Jack Milroy | Bibliophilia

JACK MILROY | BIBLIOPHILIA

Shapero Modern, 15 April - 15 May 2026

© Sacha Craddock, March 2026

Jack Milroy

Broken out of perhaps an educative or sometimes decorative function, these two-dimensional representations of usually three-dimensional objects, cut from a glossary or guide, cover a generic range. The subject, as such, or incidental as it might be, is allowed at most to suggest a direction the work might take. The material lends itself to, as well as determines, the physical as well as associative moves the artist may follow.

Milroy will at times paint a background that somehow contrasts with the graphic particularity of the ‘raw’ material, for instance, or he might, on the other hand, lay a base of rocky tissue as a suggested continuation of a context itself. Kept to a shallow vitrine of its own category, the delicate reference, is also at times mixed with totally different images, instance, like that of a postcard of fine art reproduction.

Neither innocent nor overdetermined, moving from page to page, leaving a wedge of negative space, the illustrated front pushes through the page or card. A kingfisher, or singing toad, becomes part of a decidedly lightly touched melee. Milroy mainly, through necessity, utilises the regular beat of the page. Apart from the unconscious sense of a flickering film, there seems to be no grand significance in the relationship between individual works. Milroy is not starting from the beginning, each time, however, but rather seems to intervene in an apparently innocent raw space, with material that already has identity. The negative space, from which the material has been cut, means that the artist starts, with a different, yet the same, idea, in order to set off an often humorous relationship between image and the shape that the image happens to make.

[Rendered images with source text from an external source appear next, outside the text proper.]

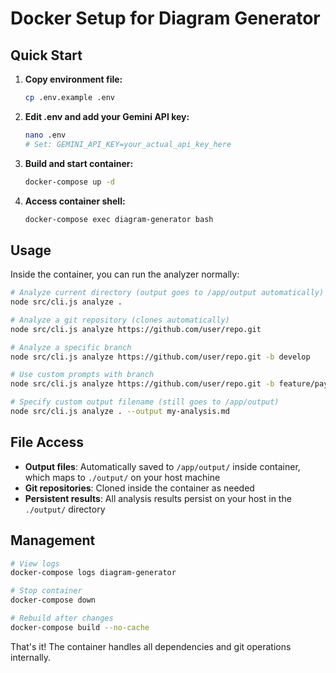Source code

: # Docker Setup for Diagram Generator

## Quick Start

1. **Copy environment file:**
   ```bash
   cp .env.example .env
   ```

2. **Edit .env and add your Gemini API key:**
   ```bash
   nano .env
   # Set: GEMINI_API_KEY=your_actual_api_key_here
   ```

3. **Build and start container:**
   ```bash
   docker-compose up -d
   ```

4. **Access container shell:**
   ```bash
   docker-compose exec diagram-generator bash
   ```

## Usage

Inside the container, you can run the analyzer normally:

```bash
# Analyze current directory (output goes to /app/output automatically)
node src/cli.js analyze .

# Analyze a git repository (clones automatically)
node src/cli.js analyze https://github.com/user/repo.git

# Analyze a specific branch
node src/cli.js analyze https://github.com/user/repo.git -b develop

# Use custom prompts with branch
node src/cli.js analyze https://github.com/user/repo.git -b feature/payments --prompt "Create a sequence diagram"

# Specify custom output filename (still goes to /app/output)
node src/cli.js analyze . --output my-analysis.md
```

## File Access

- **Output files**: Automatically saved to `/app/output/` inside container, which maps to `./output/` on your host machine
- **Git repositories**: Cloned inside the container as needed
- **Persistent results**: All analysis results persist on your host in the `./output/` directory

## Management

```bash
# View logs
docker-compose logs diagram-generator

# Stop container
docker-compose down

# Rebuild after changes
docker-compose build --no-cache
```

That's it! The container handles all dependencies and git operations internally.
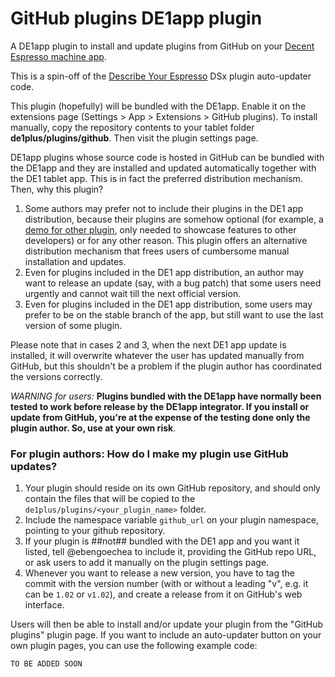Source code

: # GitHub plugins DE1app plugin

A DE1app plugin to install and update plugins from GitHub on your [Decent Espresso machine app](https://github.com/decentespresso/de1app).

This is a spin-off of the [Describe Your Espresso](https://github.com/ebengoechea/dye_de1app_dsx_plugin) DSx plugin auto-updater code.

This plugin (hopefully) will be bundled with the DE1app. Enable it on the extensions page (Settings > App > Extensions > GitHub plugins). To install manually, copy the repository contents to your tablet folder **de1plus/plugins/github**. Then visit the plugin settings page.

DE1app plugins whose source code is hosted in GitHub can be bundled with the DE1app and they are installed and updated automatically together with the DE1 tablet app. This is in fact the preferred distribution mechanism. Then, why this plugin?

1. Some authors may prefer not to include their plugins in the DE1 app distribution, because their plugins are somehow optional (for example, a [demo for other plugin](https://github.com/ebengoechea/de1app_plugin_DGUI_Demo), only needed to showcase features to other developers) or for any other reason. This plugin offers an alternative distribution mechanism that frees users of cumbersome manual installation and updates.
2. Even for plugins included in the DE1 app distribution, an author may want to release an update (say, with a bug patch) that some users need urgently and cannot wait till the next official version.
3. Even for plugins included in the DE1 app distribution, some users may prefer to be on the stable branch of the app, but still want to use the last version of some plugin.

Please note that in cases 2 and 3, when the next DE1 app update is installed, it will overwrite whatever the user has updated manually from GitHub, but this shouldn't be a problem if the plugin author has coordinated the versions correctly. 

*WARNING for users:* **Plugins bundled with the DE1app have normally been tested to work before release by the DE1app integrator. If you install or update from GitHub, you're at the expense of the testing done only the plugin author. So, use at your own risk**.

### For plugin authors: How do I make my plugin use GitHub updates?

1. Your plugin should reside on its own GitHub repository, and should only contain the files that will be copied to the `de1plus/plugins/<your_plugin_name>` folder.
2. Include the namespace variable `github_url` on your plugin namespace, pointing to your github repository.
3. If your plugin is ##not## bundled with the DE1 app and you want it listed, tell @ebengoechea to include it, providing the GitHub repo URL, or ask users to add it manually on the plugin settings page.
4. Whenever you want to release a new version, you have to tag the commit with the version number (with or without a leading "v", e.g. it can be `1.02` or `v1.02`), and create a release from it on GitHub's web interface.

Users will then be able to install and/or update your plugin from the "GitHub plugins" plugin page. If you want to include an auto-updater button on your own plugin pages, you can use the following example code:
```tcl
TO BE ADDED SOON
```
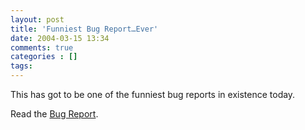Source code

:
 ```yaml
---
layout: post
title: 'Funniest Bug Report…Ever'
date: 2004-03-15 13:34
comments: true
categories : []
tags:
---
```

This has got to be one of the funniest bug reports in existence today.

Read the <a href="http://bugs.gentoo.org/show_bug.cgi?id=35890">Bug Report</a>.

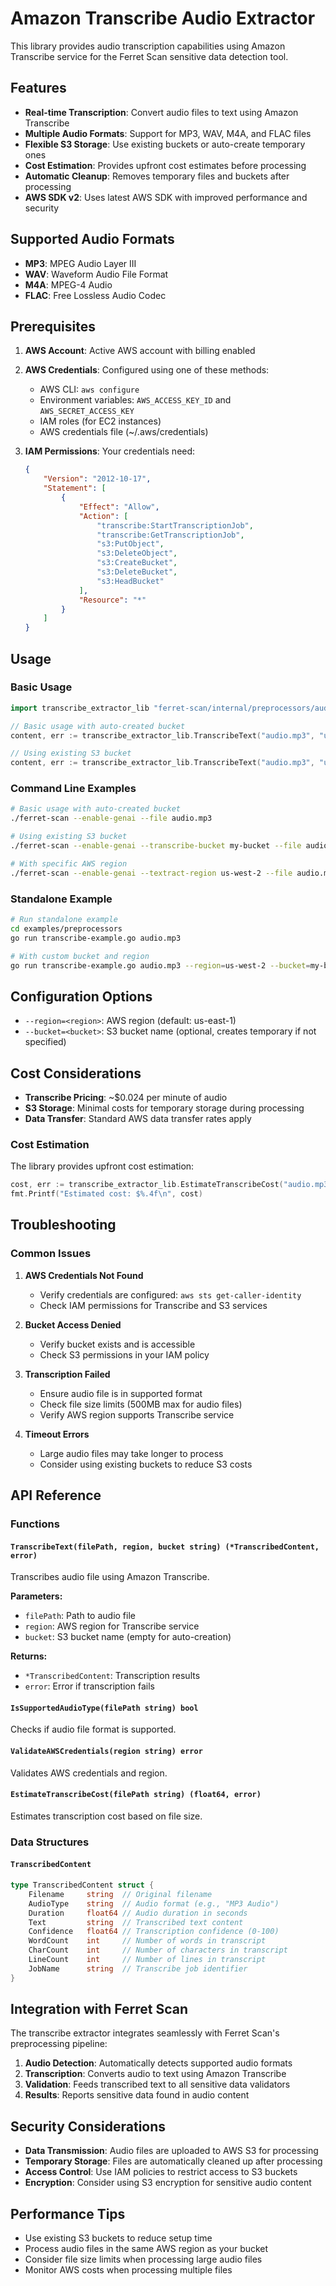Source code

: # Amazon Transcribe Audio Extractor

This library provides audio transcription capabilities using Amazon Transcribe service for the Ferret Scan sensitive data detection tool.

## Features

- **Real-time Transcription**: Convert audio files to text using Amazon Transcribe
- **Multiple Audio Formats**: Support for MP3, WAV, M4A, and FLAC files
- **Flexible S3 Storage**: Use existing buckets or auto-create temporary ones
- **Cost Estimation**: Provides upfront cost estimates before processing
- **Automatic Cleanup**: Removes temporary files and buckets after processing
- **AWS SDK v2**: Uses latest AWS SDK with improved performance and security

## Supported Audio Formats

- **MP3**: MPEG Audio Layer III
- **WAV**: Waveform Audio File Format
- **M4A**: MPEG-4 Audio
- **FLAC**: Free Lossless Audio Codec

## Prerequisites

1. **AWS Account**: Active AWS account with billing enabled
2. **AWS Credentials**: Configured using one of these methods:
   - AWS CLI: `aws configure`
   - Environment variables: `AWS_ACCESS_KEY_ID` and `AWS_SECRET_ACCESS_KEY`
   - IAM roles (for EC2 instances)
   - AWS credentials file (~/.aws/credentials)

3. **IAM Permissions**: Your credentials need:
   ```json
   {
       "Version": "2012-10-17",
       "Statement": [
           {
               "Effect": "Allow",
               "Action": [
                   "transcribe:StartTranscriptionJob",
                   "transcribe:GetTranscriptionJob",
                   "s3:PutObject",
                   "s3:DeleteObject",
                   "s3:CreateBucket",
                   "s3:DeleteBucket",
                   "s3:HeadBucket"
               ],
               "Resource": "*"
           }
       ]
   }
   ```

## Usage

### Basic Usage

```go
import transcribe_extractor_lib "ferret-scan/internal/preprocessors/audio-extractors/transcribe-extractor-lib"

// Basic usage with auto-created bucket
content, err := transcribe_extractor_lib.TranscribeText("audio.mp3", "us-east-1", "")

// Using existing S3 bucket
content, err := transcribe_extractor_lib.TranscribeText("audio.mp3", "us-east-1", "my-bucket")
```

### Command Line Examples

```bash
# Basic usage with auto-created bucket
./ferret-scan --enable-genai --file audio.mp3

# Using existing S3 bucket
./ferret-scan --enable-genai --transcribe-bucket my-bucket --file audio.mp3

# With specific AWS region
./ferret-scan --enable-genai --textract-region us-west-2 --file audio.mp3
```

### Standalone Example

```bash
# Run standalone example
cd examples/preprocessors
go run transcribe-example.go audio.mp3

# With custom bucket and region
go run transcribe-example.go audio.mp3 --region=us-west-2 --bucket=my-bucket
```

## Configuration Options

- `--region=<region>`: AWS region (default: us-east-1)
- `--bucket=<bucket>`: S3 bucket name (optional, creates temporary if not specified)

## Cost Considerations

- **Transcribe Pricing**: ~$0.024 per minute of audio
- **S3 Storage**: Minimal costs for temporary storage during processing
- **Data Transfer**: Standard AWS data transfer rates apply

### Cost Estimation

The library provides upfront cost estimation:

```go
cost, err := transcribe_extractor_lib.EstimateTranscribeCost("audio.mp3")
fmt.Printf("Estimated cost: $%.4f\n", cost)
```

## Troubleshooting

### Common Issues

1. **AWS Credentials Not Found**
   - Verify credentials are configured: `aws sts get-caller-identity`
   - Check IAM permissions for Transcribe and S3 services

2. **Bucket Access Denied**
   - Verify bucket exists and is accessible
   - Check S3 permissions in your IAM policy

3. **Transcription Failed**
   - Ensure audio file is in supported format
   - Check file size limits (500MB max for audio files)
   - Verify AWS region supports Transcribe service

4. **Timeout Errors**
   - Large audio files may take longer to process
   - Consider using existing buckets to reduce S3 costs

## API Reference

### Functions

#### `TranscribeText(filePath, region, bucket string) (*TranscribedContent, error)`

Transcribes audio file using Amazon Transcribe.

**Parameters:**
- `filePath`: Path to audio file
- `region`: AWS region for Transcribe service
- `bucket`: S3 bucket name (empty for auto-creation)

**Returns:**
- `*TranscribedContent`: Transcription results
- `error`: Error if transcription fails

#### `IsSupportedAudioType(filePath string) bool`

Checks if audio file format is supported.

#### `ValidateAWSCredentials(region string) error`

Validates AWS credentials and region.

#### `EstimateTranscribeCost(filePath string) (float64, error)`

Estimates transcription cost based on file size.

### Data Structures

#### `TranscribedContent`

```go
type TranscribedContent struct {
    Filename     string  // Original filename
    AudioType    string  // Audio format (e.g., "MP3 Audio")
    Duration     float64 // Audio duration in seconds
    Text         string  // Transcribed text content
    Confidence   float64 // Transcription confidence (0-100)
    WordCount    int     // Number of words in transcript
    CharCount    int     // Number of characters in transcript
    LineCount    int     // Number of lines in transcript
    JobName      string  // Transcribe job identifier
}
```

## Integration with Ferret Scan

The transcribe extractor integrates seamlessly with Ferret Scan's preprocessing pipeline:

1. **Audio Detection**: Automatically detects supported audio formats
2. **Transcription**: Converts audio to text using Amazon Transcribe
3. **Validation**: Feeds transcribed text to all sensitive data validators
4. **Results**: Reports sensitive data found in audio content

## Security Considerations

- **Data Transmission**: Audio files are uploaded to AWS S3 for processing
- **Temporary Storage**: Files are automatically cleaned up after processing
- **Access Control**: Use IAM policies to restrict access to S3 buckets
- **Encryption**: Consider using S3 encryption for sensitive audio content

## Performance Tips

- Use existing S3 buckets to reduce setup time
- Process audio files in the same AWS region as your bucket
- Consider file size limits when processing large audio files
- Monitor AWS costs when processing multiple files
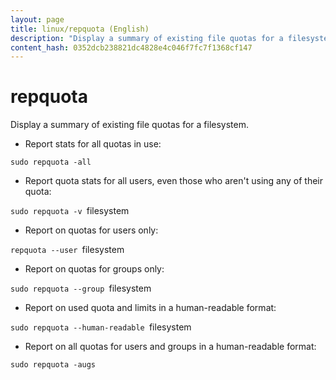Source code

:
 ```yaml
---
layout: page
title: linux/repquota (English)
description: "Display a summary of existing file quotas for a filesystem."
content_hash: 0352dcb238821dc4828e4c046f7fc7f1368cf147
---
```

# repquota

Display a summary of existing file quotas for a filesystem.

- Report stats for all quotas in use:

`sudo repquota -all`

- Report quota stats for all users, even those who aren't using any of their quota:

`sudo repquota -v `<span class="tldr-var badge badge-pill bg-dark-lm bg-white-dm text-white-lm text-dark-dm font-weight-bold">filesystem</span>

- Report on quotas for users only:

`repquota --user `<span class="tldr-var badge badge-pill bg-dark-lm bg-white-dm text-white-lm text-dark-dm font-weight-bold">filesystem</span>

- Report on quotas for groups only:

`sudo repquota --group `<span class="tldr-var badge badge-pill bg-dark-lm bg-white-dm text-white-lm text-dark-dm font-weight-bold">filesystem</span>

- Report on used quota and limits in a human-readable format:

`sudo repquota --human-readable `<span class="tldr-var badge badge-pill bg-dark-lm bg-white-dm text-white-lm text-dark-dm font-weight-bold">filesystem</span>

- Report on all quotas for users and groups in a human-readable format:

`sudo repquota -augs`
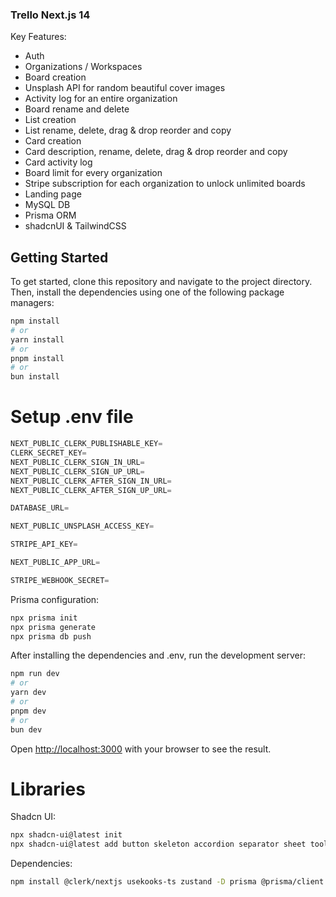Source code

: ### Trello Next.js 14

Key Features:
- Auth
- Organizations / Workspaces
- Board creation
- Unsplash API for random beautiful cover images
- Activity log for an entire organization
- Board rename and delete
- List creation
- List rename, delete, drag & drop reorder and copy
- Card creation
- Card description, rename, delete, drag & drop reorder and copy
- Card activity log
- Board limit for every organization
- Stripe subscription for each organization to unlock unlimited boards
- Landing page
- MySQL DB
- Prisma ORM
- shadcnUI & TailwindCSS


## Getting Started

To get started, clone this repository and navigate to the project directory. Then, install the dependencies using one of the following package managers:

```bash
npm install
# or
yarn install
# or
pnpm install
# or
bun install
```

# Setup .env file

```js
NEXT_PUBLIC_CLERK_PUBLISHABLE_KEY=
CLERK_SECRET_KEY=
NEXT_PUBLIC_CLERK_SIGN_IN_URL=
NEXT_PUBLIC_CLERK_SIGN_UP_URL=
NEXT_PUBLIC_CLERK_AFTER_SIGN_IN_URL=
NEXT_PUBLIC_CLERK_AFTER_SIGN_UP_URL=

DATABASE_URL=

NEXT_PUBLIC_UNSPLASH_ACCESS_KEY=

STRIPE_API_KEY=

NEXT_PUBLIC_APP_URL=

STRIPE_WEBHOOK_SECRET=
```

Prisma configuration:

```bash
npx prisma init
npx prisma generate
npx prisma db push
```

After installing the dependencies and .env, run the development server:

```bash
npm run dev
# or
yarn dev
# or
pnpm dev
# or
bun dev
```

Open [http://localhost:3000](http://localhost:3000) with your browser to see the result.


# Libraries

Shadcn UI:

```bash
npx shadcn-ui@latest init
npx shadcn-ui@latest add button skeleton accordion separator sheet tooltip popover label
```

Dependencies:

```bash
npm install @clerk/nextjs usekooks-ts zustand -D prisma @prisma/client zod sonner date-fns @tanstack/react-query @radix-ui/react-avatar @radix-ui/react-label stripe unsplash-js lodash -D @types/lodash @hello-pangea/dnd
```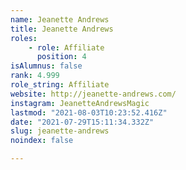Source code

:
 ```yaml
---
name: Jeanette Andrews
title: Jeanette Andrews
roles:
    - role: Affiliate
      position: 4
isAlumnus: false
rank: 4.999
role_string: Affiliate
website: http://jeanette-andrews.com/
instagram: JeanetteAndrewsMagic
lastmod: "2021-08-03T10:23:52.416Z"
date: "2021-07-29T15:11:34.332Z"
slug: jeanette-andrews
noindex: false

---
```

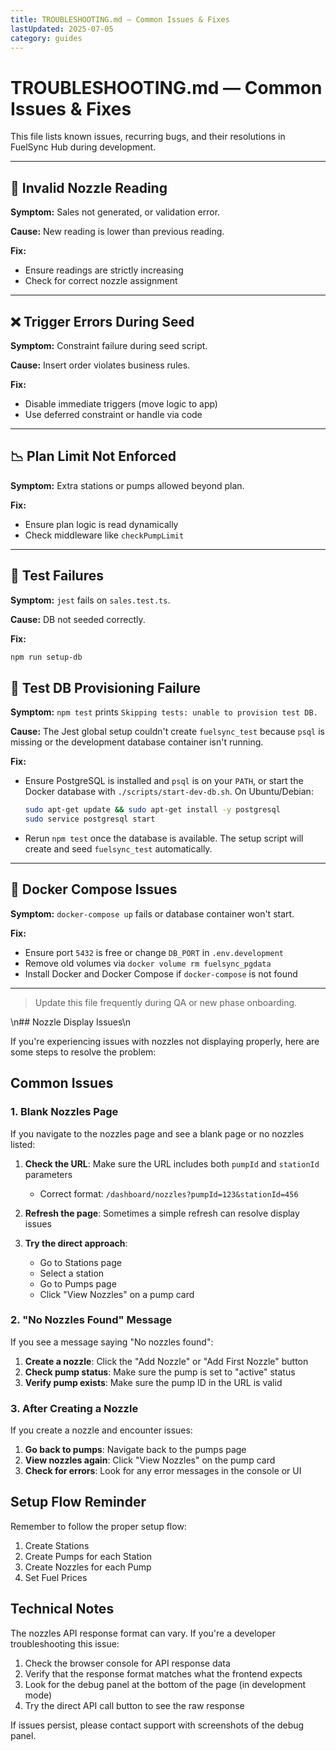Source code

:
 ```yaml
---
title: TROUBLESHOOTING.md — Common Issues & Fixes
lastUpdated: 2025-07-05
category: guides
---
```


# TROUBLESHOOTING.md — Common Issues & Fixes

This file lists known issues, recurring bugs, and their resolutions in FuelSync Hub during development.

---

## 🚫 Invalid Nozzle Reading

**Symptom:** Sales not generated, or validation error.

**Cause:** New reading is lower than previous reading.

**Fix:**

* Ensure readings are strictly increasing
* Check for correct nozzle assignment

---

## ❌ Trigger Errors During Seed

**Symptom:** Constraint failure during seed script.

**Cause:** Insert order violates business rules.

**Fix:**

* Disable immediate triggers (move logic to app)
* Use deferred constraint or handle via code

---

## 📉 Plan Limit Not Enforced

**Symptom:** Extra stations or pumps allowed beyond plan.

**Fix:**

* Ensure plan logic is read dynamically
* Check middleware like `checkPumpLimit`

---

## 🧪 Test Failures

**Symptom:** `jest` fails on `sales.test.ts`.

**Cause:** DB not seeded correctly.

**Fix:**

```bash
npm run setup-db
```

## 🐘 Test DB Provisioning Failure

**Symptom:** `npm test` prints `Skipping tests: unable to provision test DB.`

**Cause:** The Jest global setup couldn't create `fuelsync_test` because
`psql` is missing or the development database container isn't running.

**Fix:**

* Ensure PostgreSQL is installed and `psql` is on your `PATH`, or start the
  Docker database with `./scripts/start-dev-db.sh`.
  On Ubuntu/Debian:

  ```bash
  sudo apt-get update && sudo apt-get install -y postgresql
  sudo service postgresql start
  ```
* Rerun `npm test` once the database is available. The setup script will
  create and seed `fuelsync_test` automatically.

---

## 🐳 Docker Compose Issues

**Symptom:** `docker-compose up` fails or database container won't start.

**Fix:**

* Ensure port `5432` is free or change `DB_PORT` in `.env.development`
* Remove old volumes via `docker volume rm fuelsync_pgdata`
* Install Docker and Docker Compose if `docker-compose` is not found

---

> Update this file frequently during QA or new phase onboarding.

\n## Nozzle Display Issues\n

If you're experiencing issues with nozzles not displaying properly, here are some steps to resolve the problem:

## Common Issues

### 1. Blank Nozzles Page

If you navigate to the nozzles page and see a blank page or no nozzles listed:

1. **Check the URL**: Make sure the URL includes both `pumpId` and `stationId` parameters
   - Correct format: `/dashboard/nozzles?pumpId=123&stationId=456`

2. **Refresh the page**: Sometimes a simple refresh can resolve display issues

3. **Try the direct approach**:
   - Go to Stations page
   - Select a station
   - Go to Pumps page
   - Click "View Nozzles" on a pump card

### 2. "No Nozzles Found" Message

If you see a message saying "No nozzles found":

1. **Create a nozzle**: Click the "Add Nozzle" or "Add First Nozzle" button
2. **Check pump status**: Make sure the pump is set to "active" status
3. **Verify pump exists**: Make sure the pump ID in the URL is valid

### 3. After Creating a Nozzle

If you create a nozzle and encounter issues:

1. **Go back to pumps**: Navigate back to the pumps page
2. **View nozzles again**: Click "View Nozzles" on the pump card
3. **Check for errors**: Look for any error messages in the console or UI

## Setup Flow Reminder

Remember to follow the proper setup flow:

1. Create Stations
2. Create Pumps for each Station
3. Create Nozzles for each Pump
4. Set Fuel Prices

## Technical Notes

The nozzles API response format can vary. If you're a developer troubleshooting this issue:

1. Check the browser console for API response data
2. Verify that the response format matches what the frontend expects
3. Look for the debug panel at the bottom of the page (in development mode)
4. Try the direct API call button to see the raw response

If issues persist, please contact support with screenshots of the debug panel.
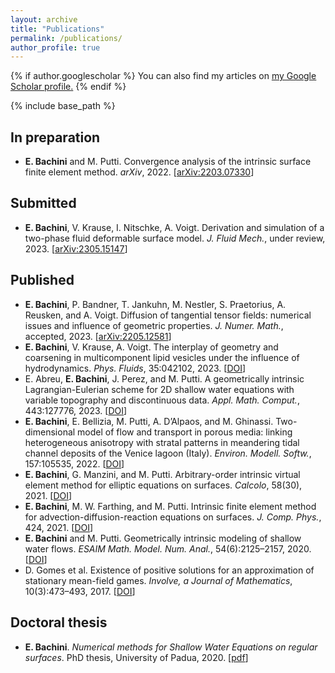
 ```yaml
---
layout: archive
title: "Publications"
permalink: /publications/
author_profile: true
---
```


{% if author.googlescholar %}
  You can also find my articles on <u><a href="{{author.googlescholar}}">my Google Scholar profile</a>.</u>
{% endif %}

{% include base_path %}

## In preparation
<ul>
<li>
<b>E. Bachini</b> and M. Putti. Convergence analysis of the intrinsic surface finite element method. <em>arXiv</em>, 2022. [<a href="https://arxiv.org/abs/2203.07330" target="_blank">arXiv:2203.07330</a>]
</li>
</ul>

## Submitted
<ul>
<li>
<b>E. Bachini</b>, V. Krause, I. Nitschke, A. Voigt. Derivation and simulation of a two-phase fluid deformable surface model. <em>J. Fluid Mech.</em>, under review, 2023.  [<a href="https://arxiv.org/abs/2305.15147" target="_blank">arXiv:2305.15147</a>]
</li>
</ul>


## Published
<ul>
<li>
<b>E. Bachini</b>, P. Bandner, T. Jankuhn, M. Nestler, S. Praetorius, A. Reusken, and A. Voigt. Diffusion of tangential tensor fields: numerical issues and influence of geometric properties. <em>J. Numer. Math.</em>, accepted, 2023.  [<a href="https://arxiv.org/abs/2205.12581" target="_blank">arXiv:2205.12581</a>]
</li>
<li>
<b>E. Bachini</b>, V. Krause, A. Voigt. The interplay of geometry and coarsening in multicomponent lipid vesicles under the influence of hydrodynamics. <em>Phys. Fluids</em>, 35:042102, 2023.  [<a href="https://doi.org/10.1063/5.0145884" target="_blank">DOI</a>] 
</li>
<li>
E. Abreu, <b>E. Bachini</b>, J. Perez, and M. Putti. A geometrically intrinsic Lagrangian-Eulerian scheme for 2D shallow water equations with variable topography and discontinuous data. <em>Appl. Math. Comput.</em>, 443:127776, 2023. [<a href="https://doi.org/10.1016/j.amc.2022.127776" target="_blank">DOI</a>] 
</li>
<li>
<b>E. Bachini</b>, E. Bellizia, M. Putti, A. D’Alpaos, and M. Ghinassi. Two-dimensional model of flow and transport in porous media: linking heterogeneous anisotropy with stratal patterns in meandering tidal channel deposits of the Venice lagoon (Italy). <em>Environ. Modell. Softw.</em>, 157:105535, 2022. [<a href="https://doi.org/10.1016/j.envsoft.2022.105535" target="_blank">DOI</a>] 
</li>
<li>
<b>E. Bachini</b>, G. Manzini, and M. Putti. Arbitrary-order intrinsic virtual element method for elliptic equations on surfaces. <em>Calcolo</em>, 58(30), 2021. [<a href="https://doi.org/10.1007/s10092-021-00418-5" target="_blank">DOI</a>] 
</li>
<li>
<b>E. Bachini</b>, M. W. Farthing, and M. Putti. Intrinsic finite element method for advection-diffusion-reaction equations on surfaces. <em>J. Comp. Phys.</em>, 424, 2021. [<a href="https://doi.org/10.1016/j.jcp.2020.109827" target="_blank">DOI</a>]
</li>
<li>
<b>E. Bachini</b> and M. Putti. Geometrically intrinsic modeling of shallow water flows. <em>ESAIM Math. Model. Num. Anal.</em>, 54(6):2125–2157, 2020. [<a href="https://doi.org/10.1051/m2an/2020031" target="_blank">DOI</a>]
</li>
<li>
D. Gomes et al. Existence of positive solutions for an approximation of stationary mean-field games. <em>Involve, a Journal of Mathematics</em>, 10(3):473–493, 2017.  [<a href="https://doi.org/10.2140/involve.2017.10.473" target="_blank">DOI</a>] 
</li>
</ul>

## Doctoral thesis
<ul>
<li>
<b>E. Bachini</b>. <em>Numerical methods for Shallow Water Equations on regular surfaces</em>. PhD thesis, University of Padua, 2020.  [<a href="https://dottorato.math.unipd.it/sites/default/files/tesi_Elena_Bachini.pdf" target="_blank">pdf</a>]
</li>
</ul>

From early days of indulgent colour print, the combination of simple, sometimes exquisite illustrations drawn with crisp outline and cut so diligently, carries a tangled intricate logic. Blurred but helped still through intervention, the birds, flowers cartoon, historical and Modern art, from postcards, or even the strands from paint in a Pollock painting have been excavated, as such, to be reconfigured in shallow three dimensions. Delicacy hovers between the power of association and the source of the material. With the apparently neutral nature of illustration, Milroy seems to suggest the fluttering of pages in the wind.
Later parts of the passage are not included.